Activity: Report each line of the entries below that has the word "manuscript" in it.

Data extracted from a collection:
··········

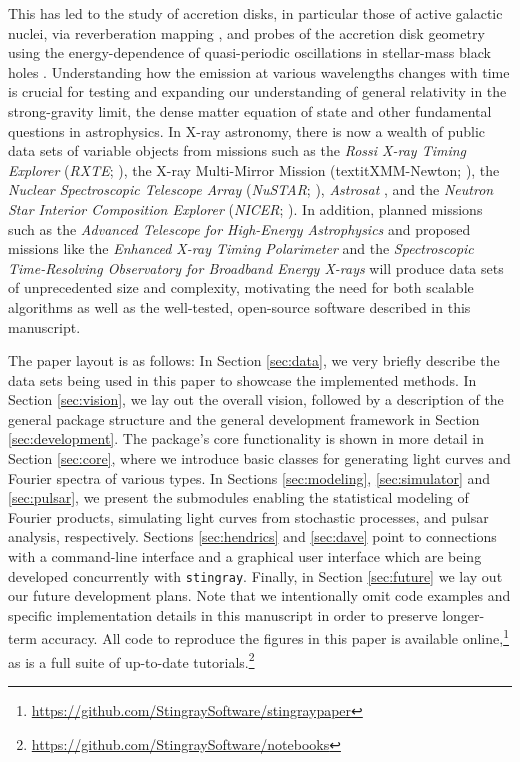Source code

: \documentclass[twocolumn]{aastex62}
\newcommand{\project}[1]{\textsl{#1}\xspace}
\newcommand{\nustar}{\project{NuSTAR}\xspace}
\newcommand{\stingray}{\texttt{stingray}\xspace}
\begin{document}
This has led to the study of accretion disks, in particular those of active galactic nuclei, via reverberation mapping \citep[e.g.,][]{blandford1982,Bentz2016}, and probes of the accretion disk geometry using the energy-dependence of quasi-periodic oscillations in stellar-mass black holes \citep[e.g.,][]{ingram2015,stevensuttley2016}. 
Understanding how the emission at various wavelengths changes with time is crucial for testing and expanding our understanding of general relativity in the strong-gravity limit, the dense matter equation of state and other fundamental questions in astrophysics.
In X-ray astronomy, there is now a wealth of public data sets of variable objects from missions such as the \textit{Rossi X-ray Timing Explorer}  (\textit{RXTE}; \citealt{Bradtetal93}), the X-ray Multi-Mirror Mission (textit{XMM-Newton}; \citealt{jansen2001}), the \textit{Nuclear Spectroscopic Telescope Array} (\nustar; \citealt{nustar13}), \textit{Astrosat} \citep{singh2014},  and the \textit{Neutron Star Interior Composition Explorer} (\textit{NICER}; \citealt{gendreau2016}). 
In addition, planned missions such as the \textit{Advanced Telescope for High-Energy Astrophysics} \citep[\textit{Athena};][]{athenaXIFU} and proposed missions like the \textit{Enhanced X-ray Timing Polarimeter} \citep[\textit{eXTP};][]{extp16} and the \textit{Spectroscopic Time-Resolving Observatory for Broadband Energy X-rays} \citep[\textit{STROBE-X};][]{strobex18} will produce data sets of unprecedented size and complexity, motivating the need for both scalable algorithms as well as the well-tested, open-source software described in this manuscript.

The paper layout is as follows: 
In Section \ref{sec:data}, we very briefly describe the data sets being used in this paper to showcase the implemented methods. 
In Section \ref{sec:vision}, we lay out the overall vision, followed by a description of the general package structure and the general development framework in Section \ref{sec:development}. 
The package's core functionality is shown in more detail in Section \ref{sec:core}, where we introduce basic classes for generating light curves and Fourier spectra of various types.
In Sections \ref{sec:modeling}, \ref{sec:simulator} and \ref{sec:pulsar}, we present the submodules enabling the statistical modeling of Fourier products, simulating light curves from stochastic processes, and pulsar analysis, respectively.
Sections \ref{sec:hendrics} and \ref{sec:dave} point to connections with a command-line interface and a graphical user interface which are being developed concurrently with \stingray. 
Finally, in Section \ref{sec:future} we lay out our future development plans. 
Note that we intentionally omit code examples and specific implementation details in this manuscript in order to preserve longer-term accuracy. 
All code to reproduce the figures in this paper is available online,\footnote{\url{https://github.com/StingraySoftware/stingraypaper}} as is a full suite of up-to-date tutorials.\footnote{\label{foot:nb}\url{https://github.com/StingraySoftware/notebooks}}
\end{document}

··········

Solution below:
In addition, planned missions such as the \textit{Advanced Telescope for High-Energy Astrophysics} \citep[\textit{Athena};][]{athenaXIFU} and proposed missions like the \textit{Enhanced X-ray Timing Polarimeter} \citep[\textit{eXTP};][]{extp16} and the \textit{Spectroscopic Time-Resolving Observatory for Broadband Energy X-rays} \citep[\textit{STROBE-X};][]{strobex18} will produce data sets of unprecedented size and complexity, motivating the need for both scalable algorithms as well as the well-tested, open-source software described in this manuscript.
Note that we intentionally omit code examples and specific implementation details in this manuscript in order to preserve longer-term accuracy. 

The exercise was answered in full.